Originally Posted by
cradeldorf
One of them I sent to GPA about 2 years ago to be remagged the other one has had nothing done to it. funny how they both have the same DCR.. I borrowed a meter from the college to measure them.... I wonder if it needed to be calibrated?. I didn't really know what I was doing other than sticking it on the 200 OHM setting and checking them. there were no directions with the meter they just have them piled up in a tub for the students.
Are you referring to the left side of the equalizer? where the sliders are almost centered? Because I could move them up higher but thats when the cabinets started flexing like something from a Ren and Stimpy cartoon. I'm thinking I want to build real Onken Jensen cabinets for them.
I'm not real sure the entire cabinets were flexing but the back panel was sure making a racket maybe if I did some heavy duty bracing on them they'd shut up. They are about 24" by 30" 1972 particle board that I swear looks more like 5/8 instead of 3/4
Remagging is usually done only after the speaker is completely ready otherwise. So the DCR remained the same.

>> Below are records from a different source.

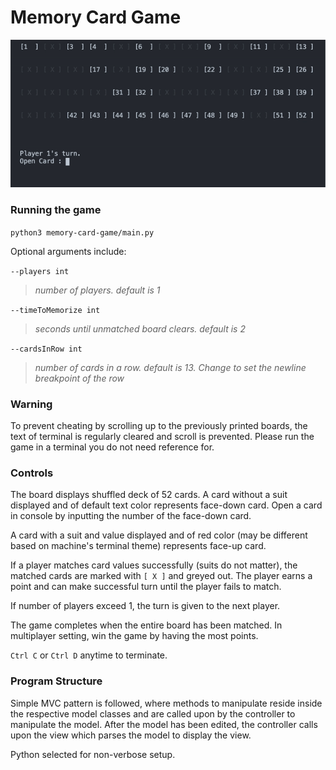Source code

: # Memory Card Game

![](assets/memorygamedemo.gif)

### Running the game

`python3 memory-card-game/main.py`

Optional arguments include:

`--players int`

> _number of players. default is 1_

`--timeToMemorize int`

> _seconds until unmatched board clears. default is 2_

`--cardsInRow int`

> _number of cards in a row. default is 13. Change to set the newline breakpoint of the row_

### Warning

To prevent cheating by scrolling up to the previously printed boards, the text of terminal is regularly cleared and scroll is prevented. Please run the game in a terminal you do not need reference for.

### Controls

The board displays shuffled deck of 52 cards.
A card without a suit displayed and of default text color represents face-down card.
Open a card in console by inputting the number of the face-down card.

A card with a suit and value displayed and of red color (may be different based on machine's terminal theme) represents face-up card.

If a player matches card values successfully (suits do not matter), the matched cards are marked with `[ X ]` and greyed out.
The player earns a point and can make successful turn until the player fails to match.

If number of players exceed 1, the turn is given to the next player.

The game completes when the entire board has been matched.
In multiplayer setting, win the game by having the most points.

`Ctrl C` or `Ctrl D` anytime to terminate.

### Program Structure

Simple MVC pattern is followed, where methods to manipulate reside inside the respective model classes and are called upon by the controller to manipulate the model. After the model has been edited, the controller calls upon the view which parses the model to display the view.

Python selected for non-verbose setup.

About your meter accuracy, you can always measure a known value resistor, say 10 ohms, and check it.
About the equalizer setting, it is not the left side, it is the peak at around 600 that looked unusual. A 604X rarely suffers here. But however, all these are based only on an assumption that like most people you also like a set up which is tuned to a 'flat' response, b'coz there are no other tangible proof available here. I think it is high time you get these drivers measured up systematically, thru someone more acquainted with the process. Otherwise it will be almost impossible to get predictable results, as the variables are too many, and we even do not know where the 'square-one' is, to go back if needed.